Ешьте гречневую кашу и вы не умрете в постели своего любовника.  :Smilie:

----------

Neroli (06.08.2013)

----------


## Нико

Крупу никакую в Индии чёй-то не видела. Один рис, рис, рис.... Тошнит от него уже. А гречку только в Дели достать можно, необжаренную. Зато овсянки тут хватает!

----------

Ашвария (06.08.2013)

----------


## Нико

> Москва, 31 июля – АиФ-Москва. Американские ученые, проведя длительное исследование, пришли к выводу, что употребление каши способно продлить жизнь и даже защитить от рака.


Долго ели, видать  :Roll Eyes (Sarcastic):

----------

Кузьмич (07.08.2013)

----------


## Ашвария

> А еще если гречку не варить а замачивать в воде на ночь, то у такого способа есть масса преимуществ: все пит. вещества сохраняются, витамины не разрушается от термообработки. 
> Гречка получается очень вкусная и рассыпчатая.
> Интересно, а есть ли у такого способа недостатки? Почему-то на ум приходит, что может есть больший шанс аппендицита... Или еще что-то? 
> Не знаю она мне в таком виде очень нравиться, но каждый раз ем с опаской.


Про аппендицит - это, конечно, беспочвенное народное поверье.
А вот сырую гречку надо обязательно промыть если не варить, а просто вскипятить. Один хороший знакомый из Киева так заливал гречневую крупу холодной водой, настаивал и питался. И что-то ему стало нехорошо. Отнёс не вскрытый идентичный пакет гречки и остатки из начатого в лабораторию. Оказалось, что эта крупа вся содержит формальдегид. Про Россию не знаю. Его знакомый в Москве проверял две партии гречки - с ней всё было нормально.

----------

Kit (06.08.2013)

----------


## Neroli

> Отнёс не вскрытый идентичный пакет гречки и остатки из начатого в лабораторию. Оказалось, что эта крупа вся содержит формальдегид. Про Россию не знаю. Его знакомый в Москве проверял две партии гречки - с ней всё было нормально.


Короче, насколько гречка вам жисть продлит, настолько формальдегид уменьшит. Природа любит равновесие.

----------

Дхармананда (06.08.2013), Кузьмич (07.08.2013), Эделизи (06.08.2013)

----------


## Нико

> Короче, на сколько гречка вам жисть продлит, настолько формальдегид уменьшит.
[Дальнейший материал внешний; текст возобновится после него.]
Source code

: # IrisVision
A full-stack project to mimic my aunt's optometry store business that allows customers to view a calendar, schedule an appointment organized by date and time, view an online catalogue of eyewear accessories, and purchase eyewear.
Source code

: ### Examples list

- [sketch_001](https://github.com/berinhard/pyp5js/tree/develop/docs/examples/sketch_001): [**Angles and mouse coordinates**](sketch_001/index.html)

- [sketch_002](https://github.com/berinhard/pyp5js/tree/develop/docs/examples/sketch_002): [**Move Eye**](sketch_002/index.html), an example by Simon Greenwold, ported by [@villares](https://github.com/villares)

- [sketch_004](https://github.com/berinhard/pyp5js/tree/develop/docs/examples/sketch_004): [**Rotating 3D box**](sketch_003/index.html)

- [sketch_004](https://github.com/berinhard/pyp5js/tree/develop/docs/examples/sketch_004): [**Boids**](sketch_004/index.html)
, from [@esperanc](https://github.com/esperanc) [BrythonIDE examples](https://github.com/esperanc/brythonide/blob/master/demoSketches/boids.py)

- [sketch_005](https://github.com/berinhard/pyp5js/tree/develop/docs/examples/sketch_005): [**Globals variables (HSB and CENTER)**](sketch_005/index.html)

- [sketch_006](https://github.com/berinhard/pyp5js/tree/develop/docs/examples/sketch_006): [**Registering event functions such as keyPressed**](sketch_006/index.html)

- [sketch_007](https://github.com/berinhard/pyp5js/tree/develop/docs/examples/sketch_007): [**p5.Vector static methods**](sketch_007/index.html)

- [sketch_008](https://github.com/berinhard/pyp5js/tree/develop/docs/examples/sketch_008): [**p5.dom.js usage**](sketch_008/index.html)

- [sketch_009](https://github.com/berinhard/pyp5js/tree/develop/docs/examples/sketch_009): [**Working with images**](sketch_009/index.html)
Природа любит равновесие.


Нероли, Вы тоже не любите гречку?

----------


## Neroli

> Нероли, Вы тоже не любите гречку?


Почему такой вывод? Обожаю гречку.

----------

Alex (13.01.2014), Ашвария (06.08.2013)

----------


## Нико

> Почему такой вывод? Обожаю гречку.


А, хорошо тогда. )))

----------


## Aion

> Только не знаю зачем долго жить?


Да этого никто кроме Козерогов не знает, но они, сами понимаете, узнают это, мягко говоря, не сразу...

----------


## Neroli

> Да этого никто кроме Козерогов не знает, но они, сами понимаете, узнают это, мягко говоря, не сразу...


Перед смертью?

----------

Кузьмич (07.08.2013), Нико (06.08.2013)

----------


## Aion

> Перед смертью?


Нет, пораньше.

----------


## Georgiy

Театральный режиссер Немирович-Данченко прожил 85 лет, за 3 года до смерти, в 1940, его назначили председателем комиссии по сталинской премии. Театралы говорят, что в зрелом возрасте и далее он каждый день ел гречневую кашу. А когда молоденькие актрисы на профсоюзных собраниях возмущались, что для получения приличной роли в театре, надо обязательно переспать с главным режиссером, отвечал: "Не обязательно, но желательно" (с характерным оканием).  :Smilie:

----------


## Юй Кан

> Почему такой вывод? Обожаю гречку.


В свете разговора о театре: "Нероли, любите ли Вы гречку так, как не люблю её я, то есть всеми силами души вашей, со всем энтузиазмом, со всем исступлением, к которому только способна пылкая молодость, жадная и страстная до впечатлений изящного?"
На всяк случай: ШУТКА. : )

----------

Кузьмич (07.08.2013), Нико (06.08.2013)

----------


## Neroli

> В свете разговора о театре: "Нероли, любите ли Вы гречку так, как не люблю её я, то есть всеми силами души вашей, со всем энтузиазмом, со всем исступлением, к которому только способна пылкая молодость, жадная и страстная до впечатлений изящного?"
> На всяк случай: ШУТКА. : )


Простите, я на вашем театральном фоне как корова на льду, но мне вспомнился грузин, который на вопрос "Ты помидоры любишь?" ответил: "Кушать да, а так нет".

----------

Styeba (06.08.2013), Аурум (06.08.2013), Ашвария (06.08.2013), Дубинин (06.08.2013), Кузьмич (07.08.2013), Нико (06.08.2013)

----------


## Юй Кан

> Простите, я на вашем театральном фоне как корова на льду, но мне вспомнился грузин, который на вопрос "Ты помидоры любишь?" ответил: "Кушать да, а так нет".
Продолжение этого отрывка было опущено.